What’s Boston really betting on? Well, maybe it’s the high-spin sinkers or flashes of brilliance that May displayed before injuries threw his career off track. At just 27, he has time on his side to bounce back. But with free agency looming after the season, you have to wonder if Boston will get much of a return on their investment. He’s owed just under $700k for the rest of 2025, which makes this gamble financially acceptable, even if it’s high-risk baseball-wise.
What the Dodgers Get in Return
The Red Sox had to pay a price, and that price came in the form of James Tibbs III, the 2024 first-round pick who has moved around organizations this year more than a vintage T206 Honus Wagner card at auction. The Dodgers acquire the 22-year-old, who’s still figuring things out offensively. Tibbs boasts a respectable .246/.379/.478 line at High-A but struggled after a promotion to Double-A, hitting just .205 in 29 games. Is he MLB-ready? Probably not. But LAD has plenty of development resources to build him into someone meaningful down the line.
For a team like the Dodgers, who has an ironclad farm system, Tibbs is a calculated long-term chip. For May, it’s a clear-as-day signal that his window in L.A. was rapidly closing.
The Verdict
Look, the jury’s out on whether May can make good on all that early career promise. For Boston, the move makes practical sense as they push to stay in contention. For L.A., it’s a shrug of a trade for a pitcher whose leash likely ran out when every Dodgers starter not named “Gonsolin” began coming off the IL.
If May thrives in Boston, this trade will sting in a “why didn’t this happen for us?” kind of way. If he doesn’t? Well, chalk it up as an organizational win for a Dodgers team dripping with depth. Boston will hope May can thrive with a change of scenery. Because if he doesn’t, don’t expect Red Sox fans to show any patience. They don’t exactly do “grace periods” in Beantown.
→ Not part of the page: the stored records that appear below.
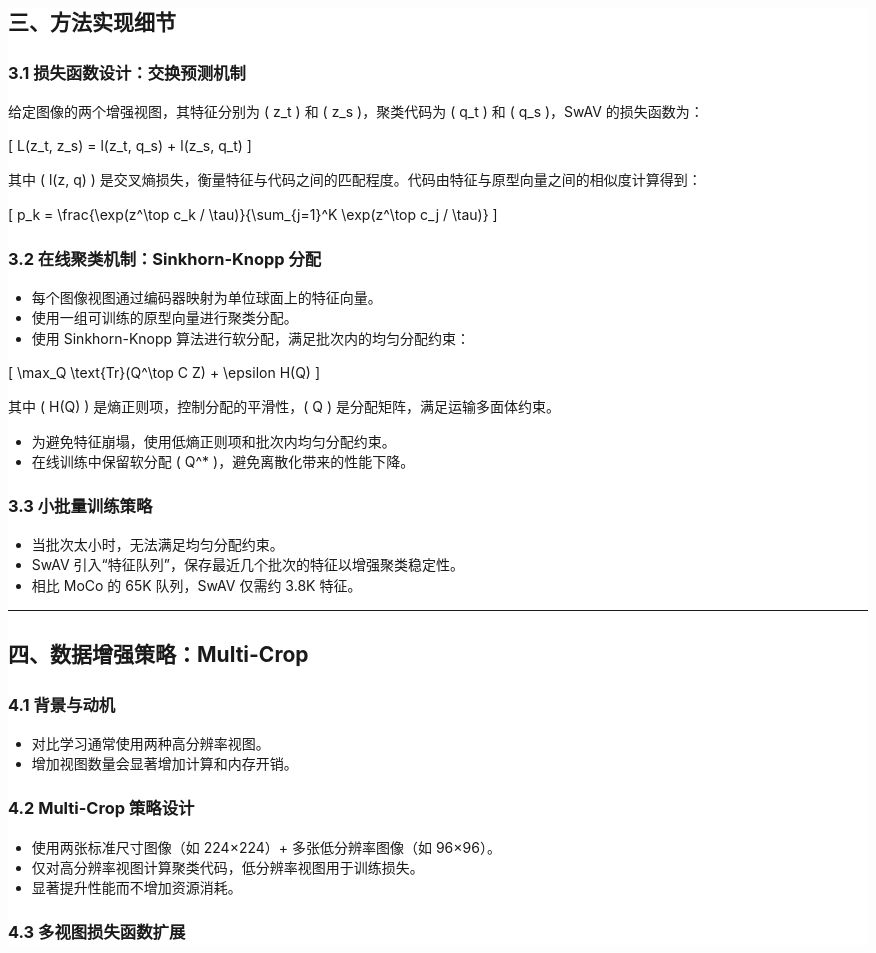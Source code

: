 
## 三、方法实现细节

### 3.1 损失函数设计：交换预测机制

给定图像的两个增强视图，其特征分别为 \( z_t \) 和 \( z_s \)，聚类代码为 \( q_t \) 和 \( q_s \)，SwAV 的损失函数为：

\[
L(z_t, z_s) = l(z_t, q_s) + l(z_s, q_t)
\]

其中 \( l(z, q) \) 是交叉熵损失，衡量特征与代码之间的匹配程度。代码由特征与原型向量之间的相似度计算得到：

\[
p_k = \frac{\exp(z^\top c_k / \tau)}{\sum_{j=1}^K \exp(z^\top c_j / \tau)}
\]

### 3.2 在线聚类机制：Sinkhorn-Knopp 分配

- 每个图像视图通过编码器映射为单位球面上的特征向量。
- 使用一组可训练的原型向量进行聚类分配。
- 使用 Sinkhorn-Knopp 算法进行软分配，满足批次内的均匀分配约束：

\[
\max_Q \text{Tr}(Q^\top C Z) + \epsilon H(Q)
\]

其中 \( H(Q) \) 是熵正则项，控制分配的平滑性，\( Q \) 是分配矩阵，满足运输多面体约束。

- 为避免特征崩塌，使用低熵正则项和批次内均匀分配约束。
- 在线训练中保留软分配 \( Q^* \)，避免离散化带来的性能下降。

### 3.3 小批量训练策略

- 当批次太小时，无法满足均匀分配约束。
- SwAV 引入“特征队列”，保存最近几个批次的特征以增强聚类稳定性。
- 相比 MoCo 的 65K 队列，SwAV 仅需约 3.8K 特征。

---

## 四、数据增强策略：Multi-Crop

### 4.1 背景与动机

- 对比学习通常使用两种高分辨率视图。
- 增加视图数量会显著增加计算和内存开销。

### 4.2 Multi-Crop 策略设计

- 使用两张标准尺寸图像（如 224×224）+ 多张低分辨率图像（如 96×96）。
- 仅对高分辨率视图计算聚类代码，低分辨率视图用于训练损失。
- 显著提升性能而不增加资源消耗。

### 4.3 多视图损失函数扩展
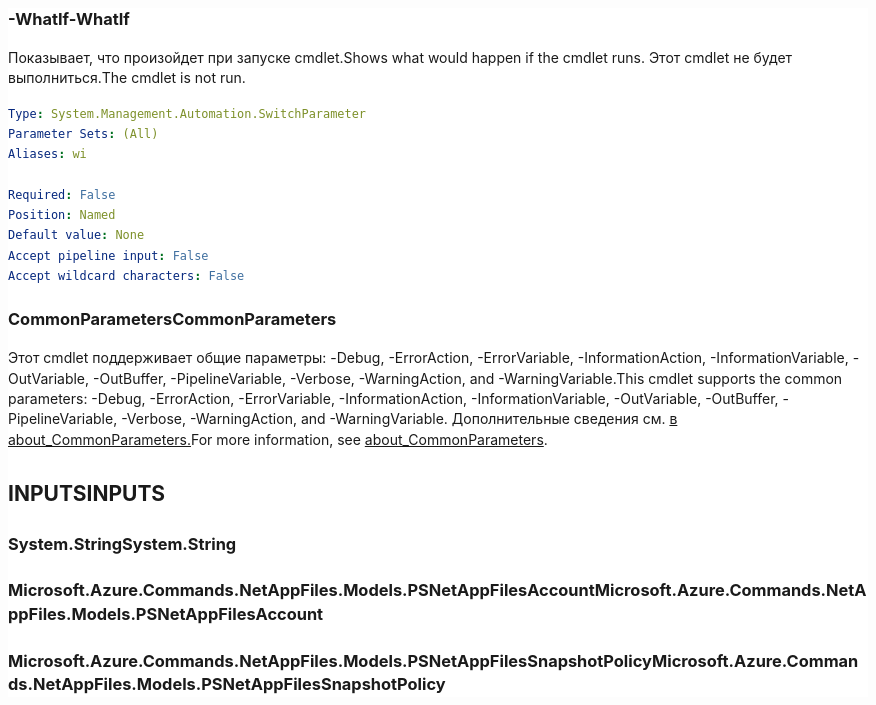 ### <span data-ttu-id="10267-145">-WhatIf</span><span class="sxs-lookup"><span data-stu-id="10267-145">-WhatIf</span></span>
<span data-ttu-id="10267-146">Показывает, что произойдет при запуске cmdlet.</span><span class="sxs-lookup"><span data-stu-id="10267-146">Shows what would happen if the cmdlet runs.</span></span>
<span data-ttu-id="10267-147">Этот cmdlet не будет выполниться.</span><span class="sxs-lookup"><span data-stu-id="10267-147">The cmdlet is not run.</span></span>

```yaml
Type: System.Management.Automation.SwitchParameter
Parameter Sets: (All)
Aliases: wi

Required: False
Position: Named
Default value: None
Accept pipeline input: False
Accept wildcard characters: False
```

### <span data-ttu-id="10267-148">CommonParameters</span><span class="sxs-lookup"><span data-stu-id="10267-148">CommonParameters</span></span>
<span data-ttu-id="10267-149">Этот cmdlet поддерживает общие параметры: -Debug, -ErrorAction, -ErrorVariable, -InformationAction, -InformationVariable, -OutVariable, -OutBuffer, -PipelineVariable, -Verbose, -WarningAction, and -WarningVariable.</span><span class="sxs-lookup"><span data-stu-id="10267-149">This cmdlet supports the common parameters: -Debug, -ErrorAction, -ErrorVariable, -InformationAction, -InformationVariable, -OutVariable, -OutBuffer, -PipelineVariable, -Verbose, -WarningAction, and -WarningVariable.</span></span> <span data-ttu-id="10267-150">Дополнительные сведения см. [в about_CommonParameters.](http://go.microsoft.com/fwlink/?LinkID=113216)</span><span class="sxs-lookup"><span data-stu-id="10267-150">For more information, see [about_CommonParameters](http://go.microsoft.com/fwlink/?LinkID=113216).</span></span>

## <span data-ttu-id="10267-151">INPUTS</span><span class="sxs-lookup"><span data-stu-id="10267-151">INPUTS</span></span>

### <span data-ttu-id="10267-152">System.String</span><span class="sxs-lookup"><span data-stu-id="10267-152">System.String</span></span>

### <span data-ttu-id="10267-153">Microsoft.Azure.Commands.NetAppFiles.Models.PSNetAppFilesAccount</span><span class="sxs-lookup"><span data-stu-id="10267-153">Microsoft.Azure.Commands.NetAppFiles.Models.PSNetAppFilesAccount</span></span>

### <span data-ttu-id="10267-154">Microsoft.Azure.Commands.NetAppFiles.Models.PSNetAppFilesSnapshotPolicy</span><span class="sxs-lookup"><span data-stu-id="10267-154">Microsoft.Azure.Commands.NetAppFiles.Models.PSNetAppFilesSnapshotPolicy</span></span>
Final Thoughts and What’s Next
At the end of the day, May’s move signals changing tides for both franchises. The Red Sox are officially loading up for a wildcard run, while the Dodgers are once again demonstrating they don’t dwell too long on players who aren’t producing. For Dustin May, the clock is ticking. Will the Fenway Faithful be grinning through his curveballs come October? Or will this be another what-could’ve-been chapter in his turbulent MLB career?